▶ [Data for analysis]:
#####

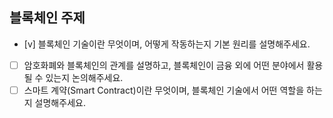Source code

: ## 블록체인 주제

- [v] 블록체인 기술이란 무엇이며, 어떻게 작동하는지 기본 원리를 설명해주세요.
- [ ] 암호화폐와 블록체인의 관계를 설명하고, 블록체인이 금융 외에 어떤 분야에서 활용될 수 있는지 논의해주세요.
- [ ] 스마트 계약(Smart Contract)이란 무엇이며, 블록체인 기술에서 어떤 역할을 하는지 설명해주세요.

#####

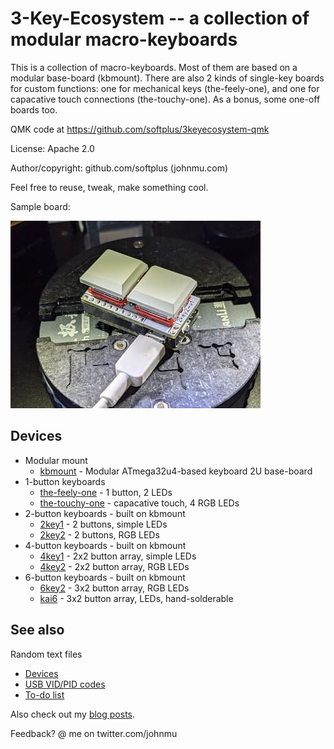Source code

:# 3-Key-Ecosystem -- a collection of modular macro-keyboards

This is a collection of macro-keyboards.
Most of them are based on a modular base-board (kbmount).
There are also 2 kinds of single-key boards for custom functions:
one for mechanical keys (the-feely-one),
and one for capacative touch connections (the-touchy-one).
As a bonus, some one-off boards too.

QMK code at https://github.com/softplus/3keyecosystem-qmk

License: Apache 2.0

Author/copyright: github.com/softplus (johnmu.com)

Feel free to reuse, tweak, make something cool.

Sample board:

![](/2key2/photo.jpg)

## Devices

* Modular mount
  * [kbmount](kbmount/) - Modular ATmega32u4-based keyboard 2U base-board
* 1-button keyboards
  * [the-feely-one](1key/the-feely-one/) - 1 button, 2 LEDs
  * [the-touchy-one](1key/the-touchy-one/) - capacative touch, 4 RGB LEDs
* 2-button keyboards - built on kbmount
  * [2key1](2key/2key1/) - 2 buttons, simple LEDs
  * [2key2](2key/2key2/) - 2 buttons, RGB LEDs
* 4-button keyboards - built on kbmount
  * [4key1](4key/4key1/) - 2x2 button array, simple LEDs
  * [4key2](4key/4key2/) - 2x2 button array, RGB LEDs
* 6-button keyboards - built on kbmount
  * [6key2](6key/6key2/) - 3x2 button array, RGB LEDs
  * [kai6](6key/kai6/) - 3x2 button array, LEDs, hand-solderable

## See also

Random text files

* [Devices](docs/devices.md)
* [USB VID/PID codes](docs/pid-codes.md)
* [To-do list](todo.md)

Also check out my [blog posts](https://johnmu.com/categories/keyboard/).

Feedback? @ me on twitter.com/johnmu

#####

▶ [Action item]:
Each line in the listing above from the one containing "Feel free to" through the one containing "Feedback? @ me on twitter.com/johnmu" should be repeated exactly, and no other line.

▶ [Exercise solution]:
Feel free to reuse, tweak, make something cool.

Sample board:

![](/2key2/photo.jpg)

## Devices

* Modular mount
  * [kbmount](kbmount/) - Modular ATmega32u4-based keyboard 2U base-board
* 1-button keyboards
  * [the-feely-one](1key/the-feely-one/) - 1 button, 2 LEDs
  * [the-touchy-one](1key/the-touchy-one/) - capacative touch, 4 RGB LEDs
* 2-button keyboards - built on kbmount
  * [2key1](2key/2key1/) - 2 buttons, simple LEDs
  * [2key2](2key/2key2/) - 2 buttons, RGB LEDs
* 4-button keyboards - built on kbmount
  * [4key1](4key/4key1/) - 2x2 button array, simple LEDs
  * [4key2](4key/4key2/) - 2x2 button array, RGB LEDs
* 6-button keyboards - built on kbmount
  * [6key2](6key/6key2/) - 3x2 button array, RGB LEDs
  * [kai6](6key/kai6/) - 3x2 button array, LEDs, hand-solderable

## See also

Random text files

* [Devices](docs/devices.md)
* [USB VID/PID codes](docs/pid-codes.md)
* [To-do list](todo.md)

Also check out my [blog posts](https://johnmu.com/categories/keyboard/).

Feedback? @ me on twitter.com/johnmu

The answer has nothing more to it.